*** MATERIAL SHOWN Section Begins ***
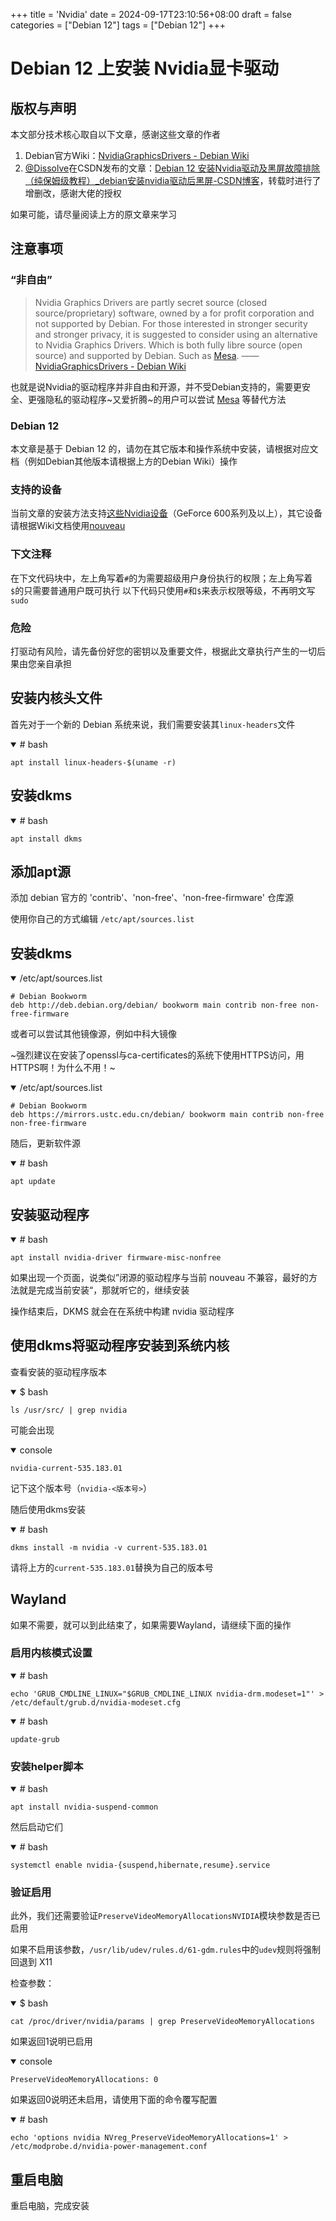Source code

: +++
title = 'Nvidia'
date = 2024-09-17T23:10:56+08:00
draft = false
categories = ["Debian 12"]
tags = ["Debian 12"]
+++
# Debian 12 上安装 Nvidia显卡驱动
## 版权与声明
本文部分技术核心取自以下文章，感谢这些文章的作者

1. Debian官方Wiki：[NvidiaGraphicsDrivers - Debian Wiki](https://wiki.debian.org/NvidiaGraphicsDrivers)
2. [@Dissolve](https://im.csdn.net/chat/m0_53930581)在CSDN发布的文章：[Debian 12 安装Nvidia驱动及黑屏故障排除（纯保姆级教程）_debian安装nvidia驱动后黑屏-CSDN博客](https://blog.csdn.net/m0_53930581/article/details/139692003)，转载时进行了增删改，感谢大佬的授权

如果可能，请尽量阅读上方的原文章来学习

## 注意事项
### “非自由”
> Nvidia Graphics Drivers are partly secret source (closed source/proprietary) software, owned by a for profit corporation and not supported by Debian. For those interested in stronger security and stronger privacy, it is suggested to consider using an alternative to Nvidia Graphics Drivers. Which is both fully libre source (open source) and supported by Debian. Such as [Mesa](https://wiki.debian.org/Mesa).
> —— [NvidiaGraphicsDrivers - Debian Wiki](https://wiki.debian.org/NvidiaGraphicsDrivers)

也就是说Nvidia的驱动程序并非自由和开源，并不受Debian支持的，需要更安全、更强隐私的驱动程序~又爱折腾~的用户可以尝试 [Mesa](https://wiki.debian.org/Mesa) 等替代方法

### Debian 12
本文章是基于 Debian 12 的，请勿在其它版本和操作系统中安装，请根据对应文档（例如Debian其他版本请根据上方的Debian Wiki）操作

### 支持的设备
当前文章的安装方法支持[这些Nvidia设备](https://us.download.nvidia.com/XFree86/Linux-x86_64/525.105.17/README/supportedchips.html)（GeForce 600系列及以上），其它设备请根据Wiki文档使用[nouveau](https://nouveau.freedesktop.org/)

### 下文注释
在下文代码块中，左上角写着`#`的为需要超级用户身份执行的权限；左上角写着`$`的只需要普通用户既可执行
以下代码只使用`#`和`$`来表示权限等级，不再明文写`sudo`

### 危险
<p style="color=red">打驱动有风险，请先备份好您的密钥以及重要文件，根据此文章执行产生的一切后果由您亲自承担</p>

## 安装内核头文件
首先对于一个新的 Debian 系统来说，我们需要安装其`linux-headers`文件

<details open="open">

<summary># bash</summary>

```shell
apt install linux-headers-$(uname -r)
```

</details>

## 安装dkms
<details open="open">

<summary># bash</summary>

```shell
apt install dkms
```

</details>

## 添加apt源
添加 debian 官方的 'contrib'、'non-free'、'non-free-firmware' 仓库源

使用你自己的方式编辑 `/etc/apt/sources.list`

## 安装dkms
<details open="open">

<summary>/etc/apt/sources.list</summary>

```plain
# Debian Bookworm
deb http://deb.debian.org/debian/ bookworm main contrib non-free non-free-firmware
```

</details>

或者可以尝试其他镜像源，例如中科大镜像

~强烈建议在安装了openssl与ca-certificates的系统下使用HTTPS访问，用HTTPS啊！为什么不用！~

<details open="open">

<summary>/etc/apt/sources.list</summary>

```plain
# Debian Bookworm
deb https://mirrors.ustc.edu.cn/debian/ bookworm main contrib non-free non-free-firmware
```

</details>

随后，更新软件源

<details open="open">

<summary># bash</summary>

```shell
apt update
```

</details>

## 安装驱动程序
<details open="open">

<summary># bash</summary>

```shell
apt install nvidia-driver firmware-misc-nonfree
```

</details>

如果出现一个页面，说类似”闭源的驱动程序与当前 nouveau 不兼容，最好的方法就是完成当前安装“，那就听它的，继续安装

操作结束后，DKMS 就会在在系统中构建 nvidia 驱动程序

## 使用dkms将驱动程序安装到系统内核
查看安装的驱动程序版本

<details open="open">

<summary>$ bash</summary>

```shell
ls /usr/src/ | grep nvidia
```

</details>

可能会出现

<details open="open">

<summary>console</summary>

```console
nvidia-current-535.183.01
```

</details>

记下这个版本号（`nvidia-<版本号>`）

随后使用dkms安装

<details open="open">

<summary># bash</summary>

```shell
dkms install -m nvidia -v current-535.183.01
```

</details>

请将上方的`current-535.183.01`替换为自己的版本号

## Wayland
如果不需要，就可以到此结束了，如果需要Wayland，请继续下面的操作

### 启用内核模式设置
<details open="open">

<summary># bash</summary>

```shell
echo 'GRUB_CMDLINE_LINUX="$GRUB_CMDLINE_LINUX nvidia-drm.modeset=1"' > /etc/default/grub.d/nvidia-modeset.cfg
```

</details>

<details open="open">

<summary># bash</summary>

```shell
update-grub
```

</details>

### 安装helper脚本
<details open="open">

<summary># bash</summary>

```shell
apt install nvidia-suspend-common
```

</details>

然后启动它们

<details open="open">

<summary># bash</summary>

```shell
systemctl enable nvidia-{suspend,hibernate,resume}.service
```

</details>

### 验证启用
此外，我们还需要验证`PreserveVideoMemoryAllocationsNVIDIA`模块参数是否已启用

如果不启用该参数，`/usr/lib/udev/rules.d/61-gdm.rules`中的`udev`规则将强制回退到 X11

检查参数：

<details open="open">

<summary>$ bash</summary>

```shell
cat /proc/driver/nvidia/params | grep PreserveVideoMemoryAllocations
```

</details>

如果返回1说明已启用

<details open="open">

<summary>console</summary>

```console
PreserveVideoMemoryAllocations: 0
```

</details>

如果返回0说明还未启用，请使用下面的命令覆写配置

<details open="open">

<summary># bash</summary>

```shell
echo 'options nvidia NVreg_PreserveVideoMemoryAllocations=1' > /etc/modprobe.d/nvidia-power-management.conf
```

</details>

## 重启电脑
重启电脑，完成安装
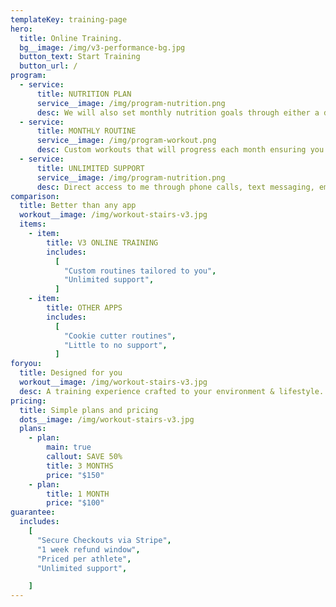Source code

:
 ```yaml
---
templateKey: training-page
hero:
  title: Online Training.
  bg__image: /img/v3-performance-bg.jpg
  button_text: Start Training
  button_url: /
program:
  - service:
      title: NUTRITION PLAN
      service__image: /img/program-nutrition.png
      desc: We will also set monthly nutrition goals through either a diet plan written directly for you or through the use of macro prescription.
  - service:
      title: MONTHLY ROUTINE
      service__image: /img/program-workout.png
      desc: Custom workouts that will progress each month ensuring you reach your goals.
  - service:
      title: UNLIMITED SUPPORT
      service__image: /img/program-nutrition.png
      desc: Direct access to me through phone calls, text messaging, email and services like FaceTime and Skype.
comparison:
  title: Better than any app
  workout__image: /img/workout-stairs-v3.jpg
  items:
    - item:
        title: V3 ONLINE TRAINING
        includes:
          [
            "Custom routines tailored to you",
            "Unlimited support",
          ]
    - item:
        title: OTHER APPS
        includes:
          [
            "Cookie cutter routines",
            "Little to no support",
          ]
foryou:
  title: Designed for you
  workout__image: /img/workout-stairs-v3.jpg
  desc: A training experience crafted to your environment & lifestyle. A training experience crafted to your environment & lifestyle. A training experience crafted to your environment & lifestyle.
pricing:
  title: Simple plans and pricing
  dots__image: /img/workout-stairs-v3.jpg
  plans:
    - plan:
        main: true
        callout: SAVE 50%
        title: 3 MONTHS
        price: "$150"
    - plan:
        title: 1 MONTH
        price: "$100"
guarantee:
  includes:
    [
      "Secure Checkouts via Stripe",
      "1 week refund window",
      "Priced per athlete",
      "Unlimited support",

    ]
---
```

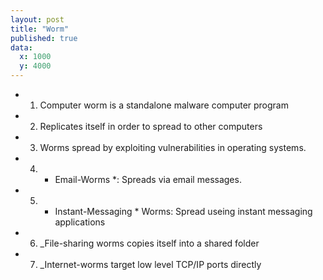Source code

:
 ```yaml
---
layout: post
title: "Worm"
published: true
data:
  x: 1000
  y: 4000
---
```


+ 1. Computer worm is a standalone malware computer program 
+ 2. Replicates itself in order to spread to other computers
+ 3. Worms spread by exploiting vulnerabilities in operating systems. 
+ 4. * Email-Worms *: Spreads via email messages. 
+ 5. * Instant-Messaging *  Worms: Spread useing instant messaging applications 
+ 6. _File-sharing worms copies itself into a shared folder
+ 7. _Internet-worms target low level TCP/IP ports directly
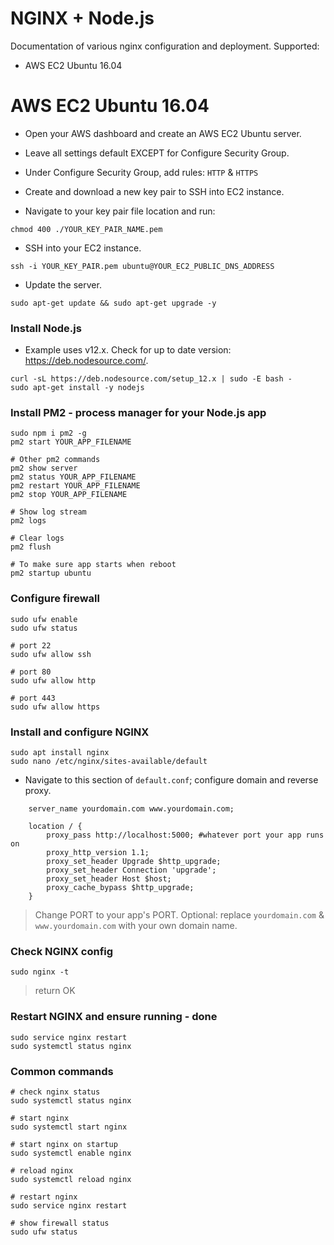# NGINX + Node.js
Documentation of various nginx configuration and deployment.
Supported:
- AWS EC2 Ubuntu 16.04

# AWS EC2 Ubuntu 16.04
- Open your AWS dashboard and create an AWS EC2 Ubuntu server.
- Leave all settings default EXCEPT for Configure Security Group.
- Under Configure Security Group, add rules: `HTTP` & `HTTPS`

- Create and download a new key pair to SSH into EC2 instance.
- Navigate to your key pair file location and run:
```
chmod 400 ./YOUR_KEY_PAIR_NAME.pem
```
- SSH into your EC2 instance.
```
ssh -i YOUR_KEY_PAIR.pem ubuntu@YOUR_EC2_PUBLIC_DNS_ADDRESS
```
- Update the server.
```
sudo apt-get update && sudo apt-get upgrade -y
```
### Install Node.js
- Example uses v12.x. Check for up to date version: https://deb.nodesource.com/.
```
curl -sL https://deb.nodesource.com/setup_12.x | sudo -E bash -
sudo apt-get install -y nodejs
```
### Install PM2 - process manager for your Node.js app
```
sudo npm i pm2 -g
pm2 start YOUR_APP_FILENAME

# Other pm2 commands
pm2 show server
pm2 status YOUR_APP_FILENAME
pm2 restart YOUR_APP_FILENAME
pm2 stop YOUR_APP_FILENAME

# Show log stream
pm2 logs

# Clear logs
pm2 flush

# To make sure app starts when reboot
pm2 startup ubuntu
```
### Configure firewall
```
sudo ufw enable
sudo ufw status

# port 22
sudo ufw allow ssh

# port 80
sudo ufw allow http

# port 443
sudo ufw allow https
```
### Install and configure NGINX
```
sudo apt install nginx
sudo nano /etc/nginx/sites-available/default
```
- Navigate to this section of `default.conf`; configure domain and reverse proxy.
```
    server_name yourdomain.com www.yourdomain.com;

    location / {
        proxy_pass http://localhost:5000; #whatever port your app runs on
        proxy_http_version 1.1;
        proxy_set_header Upgrade $http_upgrade;
        proxy_set_header Connection 'upgrade';
        proxy_set_header Host $host;
        proxy_cache_bypass $http_upgrade;
    }
```
> Change PORT to your app's PORT. Optional: replace `yourdomain.com` & `www.yourdomain.com` with your own domain name. 

### Check NGINX config
```
sudo nginx -t
```
> return OK

### Restart NGINX and ensure running - done
```
sudo service nginx restart
sudo systemctl status nginx
```
### Common commands
```
# check nginx status
sudo systemctl status nginx

# start nginx
sudo systemctl start nginx

# start nginx on startup
sudo systemctl enable nginx

# reload nginx
sudo systemctl reload nginx

# restart nginx
sudo service nginx restart

# show firewall status
sudo ufw status

```
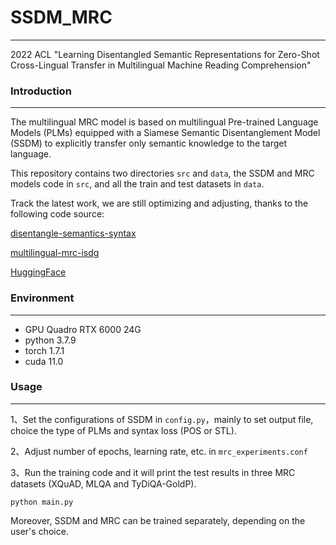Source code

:# SSDM_MRC
---
2022 ACL "Learning Disentangled Semantic Representations for Zero-Shot Cross-Lingual Transfer in Multilingual Machine Reading Comprehension"

### Introduction

---
The multilingual MRC model is based on multilingual Pre-trained Language Models (PLMs) equipped with a Siamese Semantic Disentanglement Model (SSDM) 
to explicitly transfer only semantic knowledge to the target language.

This repository contains two directories ```src``` and ```data```, the SSDM and MRC models code in ```src```, and all the train and test datasets in ```data```.

Track the latest work, we are still optimizing and adjusting, thanks to the following code source:

[disentangle-semantics-syntax](https://github.com/mingdachen/disentangle-semantics-syntax)

[multilingual-mrc-isdg](https://github.com/lxucs/multilingual-mrc-isdg)

[HuggingFace](https://huggingface.co/)

### Environment

---
- GPU       Quadro RTX 6000  24G
- python    3.7.9
- torch     1.7.1
- cuda      11.0

### Usage

---
1、Set the configurations of SSDM in ```config.py```，mainly to set output file, choice the type of PLMs and syntax loss (POS or STL).

2、Adjust number of epochs, learning rate, etc. in ```mrc_experiments.conf```

3、Run the training code and it will print the test results in three MRC datasets (XQuAD, MLQA and TyDiQA-GoldP).

```
python main.py
```
Moreover, SSDM and MRC can be trained separately, depending on the user's choice.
*** MATERIAL SHOWN Section Ends ***
EXERCISE
Every line from the first line of the entries above through the line with "1. Debian官方Wiki：[NvidiaGraphicsDrivers - Debian" must be repeated exactly, and pictures must not be.

OUTPUT FOR THIS EXERCISE
Source code

: +++
title = 'Nvidia'
date = 2024-09-17T23:10:56+08:00
draft = false
categories = ["Debian 12"]
tags = ["Debian 12"]
+++
# Debian 12 上安装 Nvidia显卡驱动
## 版权与声明
本文部分技术核心取自以下文章，感谢这些文章的作者

1. Debian官方Wiki：[NvidiaGraphicsDrivers - Debian Wiki](https://wiki.debian.org/NvidiaGraphicsDrivers)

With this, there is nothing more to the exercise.